(Raw data):

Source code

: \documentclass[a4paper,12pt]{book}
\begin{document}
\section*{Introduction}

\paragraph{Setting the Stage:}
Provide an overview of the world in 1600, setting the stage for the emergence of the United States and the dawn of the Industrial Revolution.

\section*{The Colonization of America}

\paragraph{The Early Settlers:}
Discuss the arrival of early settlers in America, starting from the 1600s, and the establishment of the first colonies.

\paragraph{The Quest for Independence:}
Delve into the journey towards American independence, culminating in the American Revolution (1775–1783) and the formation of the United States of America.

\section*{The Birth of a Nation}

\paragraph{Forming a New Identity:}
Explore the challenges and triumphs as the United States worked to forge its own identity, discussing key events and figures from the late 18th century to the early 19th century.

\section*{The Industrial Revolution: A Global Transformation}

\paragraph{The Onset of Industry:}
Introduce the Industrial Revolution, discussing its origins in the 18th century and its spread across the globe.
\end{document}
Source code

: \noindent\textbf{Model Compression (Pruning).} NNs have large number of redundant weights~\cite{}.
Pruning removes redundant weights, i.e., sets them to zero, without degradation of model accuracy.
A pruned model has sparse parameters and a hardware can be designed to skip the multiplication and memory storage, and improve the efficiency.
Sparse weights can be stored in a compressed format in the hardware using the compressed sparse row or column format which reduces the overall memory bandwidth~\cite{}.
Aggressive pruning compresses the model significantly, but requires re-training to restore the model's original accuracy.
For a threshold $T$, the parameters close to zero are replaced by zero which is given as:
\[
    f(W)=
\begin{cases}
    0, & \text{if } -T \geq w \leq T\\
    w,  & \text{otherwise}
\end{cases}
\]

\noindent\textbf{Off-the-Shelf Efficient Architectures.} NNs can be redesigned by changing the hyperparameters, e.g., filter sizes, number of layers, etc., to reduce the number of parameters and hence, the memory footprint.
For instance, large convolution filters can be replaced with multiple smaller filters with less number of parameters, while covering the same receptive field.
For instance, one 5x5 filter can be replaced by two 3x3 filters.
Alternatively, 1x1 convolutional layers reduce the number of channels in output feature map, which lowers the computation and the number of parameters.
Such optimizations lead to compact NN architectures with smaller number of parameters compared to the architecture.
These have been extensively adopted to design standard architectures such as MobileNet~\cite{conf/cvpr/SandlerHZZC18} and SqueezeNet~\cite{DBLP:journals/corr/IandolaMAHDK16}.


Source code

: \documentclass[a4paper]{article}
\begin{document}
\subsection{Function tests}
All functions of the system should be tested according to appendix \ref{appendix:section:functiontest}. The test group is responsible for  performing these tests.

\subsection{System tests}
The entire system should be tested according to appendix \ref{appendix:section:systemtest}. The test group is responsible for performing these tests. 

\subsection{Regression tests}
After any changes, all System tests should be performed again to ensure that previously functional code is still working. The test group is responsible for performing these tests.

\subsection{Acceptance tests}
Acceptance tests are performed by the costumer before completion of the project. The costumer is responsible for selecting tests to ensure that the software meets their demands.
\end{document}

--

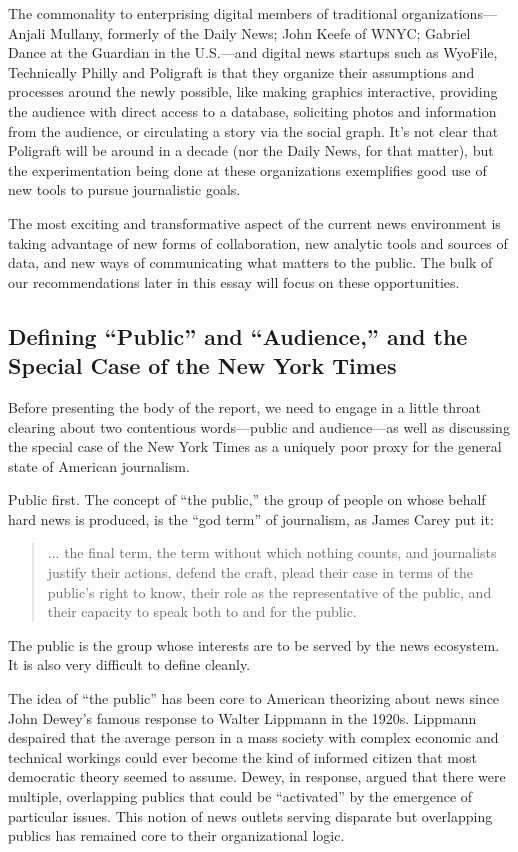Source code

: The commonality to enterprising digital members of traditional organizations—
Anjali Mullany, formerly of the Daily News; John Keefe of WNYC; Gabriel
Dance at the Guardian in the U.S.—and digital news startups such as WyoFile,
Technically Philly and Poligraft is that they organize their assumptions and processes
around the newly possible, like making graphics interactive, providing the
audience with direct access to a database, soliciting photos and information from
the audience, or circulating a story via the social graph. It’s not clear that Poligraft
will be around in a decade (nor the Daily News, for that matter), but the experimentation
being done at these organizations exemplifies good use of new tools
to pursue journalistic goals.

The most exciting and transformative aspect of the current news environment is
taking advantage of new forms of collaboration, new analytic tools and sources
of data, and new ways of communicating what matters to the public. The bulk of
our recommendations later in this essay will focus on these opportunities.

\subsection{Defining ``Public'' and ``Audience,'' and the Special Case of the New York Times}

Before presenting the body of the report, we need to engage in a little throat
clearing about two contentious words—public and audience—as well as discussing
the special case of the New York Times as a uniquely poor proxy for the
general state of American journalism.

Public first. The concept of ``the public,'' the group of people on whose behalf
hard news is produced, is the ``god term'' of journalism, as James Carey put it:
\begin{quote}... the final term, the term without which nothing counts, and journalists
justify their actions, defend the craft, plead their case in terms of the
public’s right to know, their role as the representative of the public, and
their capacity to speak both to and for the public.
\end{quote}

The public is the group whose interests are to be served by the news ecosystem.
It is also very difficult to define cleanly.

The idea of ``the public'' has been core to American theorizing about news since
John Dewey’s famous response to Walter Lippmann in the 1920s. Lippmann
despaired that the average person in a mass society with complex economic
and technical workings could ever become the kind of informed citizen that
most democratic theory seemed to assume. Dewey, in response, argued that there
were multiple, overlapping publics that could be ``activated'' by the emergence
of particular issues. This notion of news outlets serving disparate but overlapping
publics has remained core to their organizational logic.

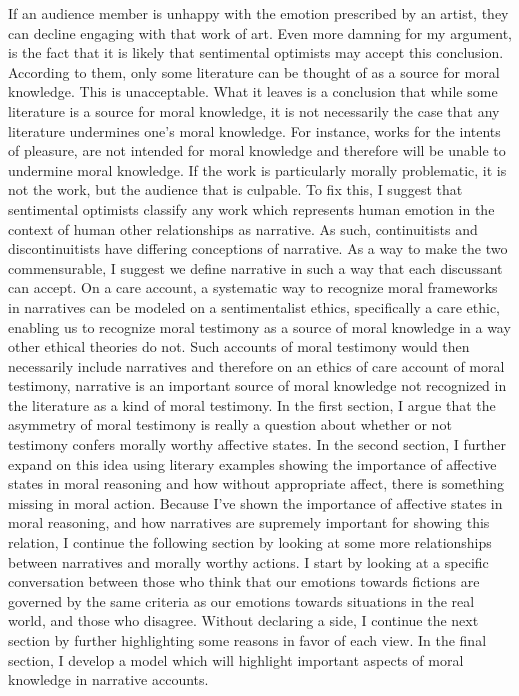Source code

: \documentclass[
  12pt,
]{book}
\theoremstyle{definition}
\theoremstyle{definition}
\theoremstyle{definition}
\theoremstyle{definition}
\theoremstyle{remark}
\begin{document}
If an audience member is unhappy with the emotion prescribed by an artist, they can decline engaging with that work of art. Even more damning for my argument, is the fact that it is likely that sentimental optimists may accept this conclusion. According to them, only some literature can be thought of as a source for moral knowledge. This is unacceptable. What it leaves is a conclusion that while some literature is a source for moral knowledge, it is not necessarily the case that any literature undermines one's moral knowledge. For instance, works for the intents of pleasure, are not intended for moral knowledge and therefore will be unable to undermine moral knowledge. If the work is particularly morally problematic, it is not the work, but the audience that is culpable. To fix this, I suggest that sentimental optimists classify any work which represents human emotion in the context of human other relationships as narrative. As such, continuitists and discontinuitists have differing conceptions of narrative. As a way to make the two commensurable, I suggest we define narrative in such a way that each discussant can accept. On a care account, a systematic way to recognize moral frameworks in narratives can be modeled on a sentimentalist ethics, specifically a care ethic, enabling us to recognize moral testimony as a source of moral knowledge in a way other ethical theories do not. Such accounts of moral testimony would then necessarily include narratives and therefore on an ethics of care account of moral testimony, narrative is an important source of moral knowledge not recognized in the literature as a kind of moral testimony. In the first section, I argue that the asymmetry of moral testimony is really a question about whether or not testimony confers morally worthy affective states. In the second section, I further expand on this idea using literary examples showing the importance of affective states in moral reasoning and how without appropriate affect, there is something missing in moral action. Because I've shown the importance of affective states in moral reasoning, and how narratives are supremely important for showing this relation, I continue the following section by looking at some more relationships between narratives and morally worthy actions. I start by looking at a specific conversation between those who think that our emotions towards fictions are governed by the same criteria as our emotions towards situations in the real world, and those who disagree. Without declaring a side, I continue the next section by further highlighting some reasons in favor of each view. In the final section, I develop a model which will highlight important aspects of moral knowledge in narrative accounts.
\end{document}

(Your task):
With the first line being the one containing "Pruning removes redundant" and the last line the one containing "the memory footprint.", transcribe exactly the lines above that fall in that range.

(Response area):
Pruning removes redundant weights, i.e., sets them to zero, without degradation of model accuracy.
A pruned model has sparse parameters and a hardware can be designed to skip the multiplication and memory storage, and improve the efficiency.
Sparse weights can be stored in a compressed format in the hardware using the compressed sparse row or column format which reduces the overall memory bandwidth~\cite{}.
Aggressive pruning compresses the model significantly, but requires re-training to restore the model's original accuracy.
For a threshold $T$, the parameters close to zero are replaced by zero which is given as:
\[
    f(W)=
\begin{cases}
    0, & \text{if } -T \geq w \leq T\\
    w,  & \text{otherwise}
\end{cases}
\]

\noindent\textbf{Off-the-Shelf Efficient Architectures.} NNs can be redesigned by changing the hyperparameters, e.g., filter sizes, number of layers, etc., to reduce the number of parameters and hence, the memory footprint.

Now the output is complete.